For too long have the corridors of tech power been locked off to women, and in 2022, the winds of workforce change are blowing.
The tech industry is going through what can only be described as a reckoning. The global tech sector is waking up to the fact that representation matters, talent must be allowed to flourish. And that without the active participation of everyone in this future-critical sector, tech will become stymied, linear, creatively inhibited, and financially unrealised.
For every success story of female founders selling their stake for billions, there are more than enough examples of women up and down the country, from school age to retirement, seeing the doors of opportunity close in their faces. There are now-famous examples of some of the world’s most established tech industry leaders being forced to resign for allowing unbridled sexism to flourish under their watch.
The story of women in tech is one of battling against cultural barriers, biases, expectations, legacy management and, sadly, a very real and tangible fear. The real-life statistics behind female representation in tech, as we show below, do not make for happy reading.
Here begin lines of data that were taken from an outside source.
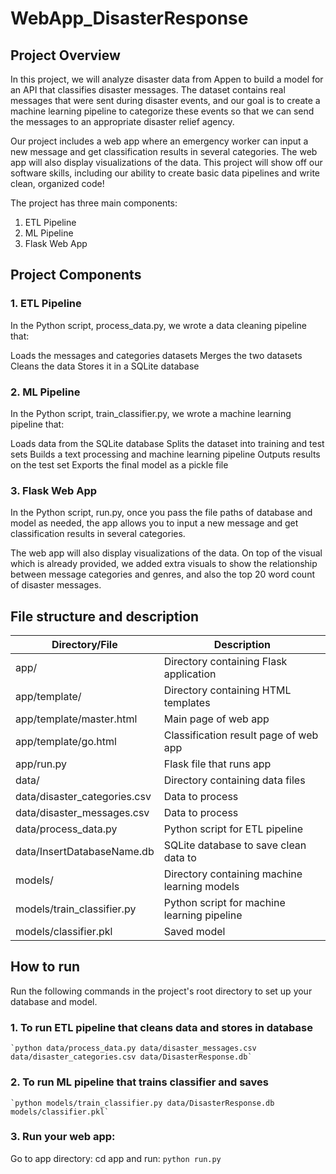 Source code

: # WebApp_DisasterResponse
## Project Overview

In this project, we will analyze disaster data from Appen to build a model for an API that classifies disaster messages. The dataset contains real messages that were sent during disaster events, and our goal is to create a machine learning pipeline to categorize these events so that we can send the messages to an appropriate disaster relief agency.

Our project includes a web app where an emergency worker can input a new message and get classification results in several categories. The web app will also display visualizations of the data. This project will show off our software skills, including our ability to create basic data pipelines and write clean, organized code!

The project has three main components:

1. ETL Pipeline
2. ML Pipeline
3. Flask Web App


## Project Components
### 1. ETL Pipeline
In the Python script, process_data.py, we wrote a data cleaning pipeline that:

Loads the messages and categories datasets
Merges the two datasets
Cleans the data
Stores it in a SQLite database

### 2. ML Pipeline
In the Python script, train_classifier.py, we wrote a machine learning pipeline that:

Loads data from the SQLite database
Splits the dataset into training and test sets
Builds a text processing and machine learning pipeline
Outputs results on the test set
Exports the final model as a pickle file

### 3. Flask Web App
In the Python script, run.py, once you pass the file paths of database and model as needed, the app allows you to input a new message and get classification results in several categories. 

The web app will also display visualizations of the data. On top of the visual which is already provided, we added extra visuals to show the relationship between message categories and genres, and also the top 20 word count of disaster messages.


## File structure and description

| Directory/File | Description |
| --- | --- |
| app/ | Directory containing Flask application |
| app/template/ | Directory containing HTML templates |
| app/template/master.html | Main page of web app |
| app/template/go.html | Classification result page of web app |
| app/run.py | Flask file that runs app |
| data/ | Directory containing data files |
| data/disaster_categories.csv | Data to process |
| data/disaster_messages.csv | Data to process |
| data/process_data.py | Python script for ETL pipeline |
| data/InsertDatabaseName.db | SQLite database to save clean data to |
| models/ | Directory containing machine learning models |
| models/train_classifier.py | Python script for machine learning pipeline |
| models/classifier.pkl | Saved model |


## How to run

Run the following commands in the project's root directory to set up your database and model.

### 1. To run ETL pipeline that cleans data and stores in database
    `python data/process_data.py data/disaster_messages.csv data/disaster_categories.csv data/DisasterResponse.db`
       
### 2. To run ML pipeline that trains classifier and saves
    `python models/train_classifier.py data/DisasterResponse.db models/classifier.pkl`

### 3. Run your web app: 
Go to app directory: cd app 
and run:
        `python run.py`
But light has to be cast on the worst excess of sex and gender-based biases to find the most impactful and direct solutions.
To create a more dynamic, more representative, more inclusive technical future, it starts with people – the workers, the ideas-people, the creators, the funders, the engineers, the influencers and the platform operators – these very human decision makers across governments, private enterprise and especially in schools.
Those very same people will right this lop-sided ship and show the world that tech is, indeed, for everyone.
The contemporary tech workforce requires rebalancing
- “19% of tech workers are women”
Despite the fact that 49% of the working population in the UK are women, and despite the now-ubiquitous use of tech, digital platforms, and the app economy, tech has found itself critically underrepresented in a key demographic
Gatekeeping and the current state of women in senior tech management
A major equity pain point within tech is a representation at senior, c-suite and management levels – there simply aren’t enough women at the top level in tech, and much of this is because of legacy gatekeeping biases within the sector.
- “The proportion of men and women being appointed directors of tech companies in the UK has remained almost exactly the same since 2000”.
- “Women in leadership positions… in the UK…occupy 26% of board positions in tech companies…(and) 20% in the US”.
- “Only 3% of Chief Technology Officers (CTOs) or Technical Director roles are held by women”.
As the famous quote from Children’s Defence Fund founder Marian Wright Edelman goes “You can’t be what you can’t see”. The effectiveness of representation at senior level for inclusivity and visibility cannot be overstated. Yet little has changed in 20 years.
There are, however, some outliers doing the good work of better reflecting women at senior level in tech:
- The World Economic Forum has made pains to highlight female tech founders in their series 8 female CEOs on bridging the gender gap in tech.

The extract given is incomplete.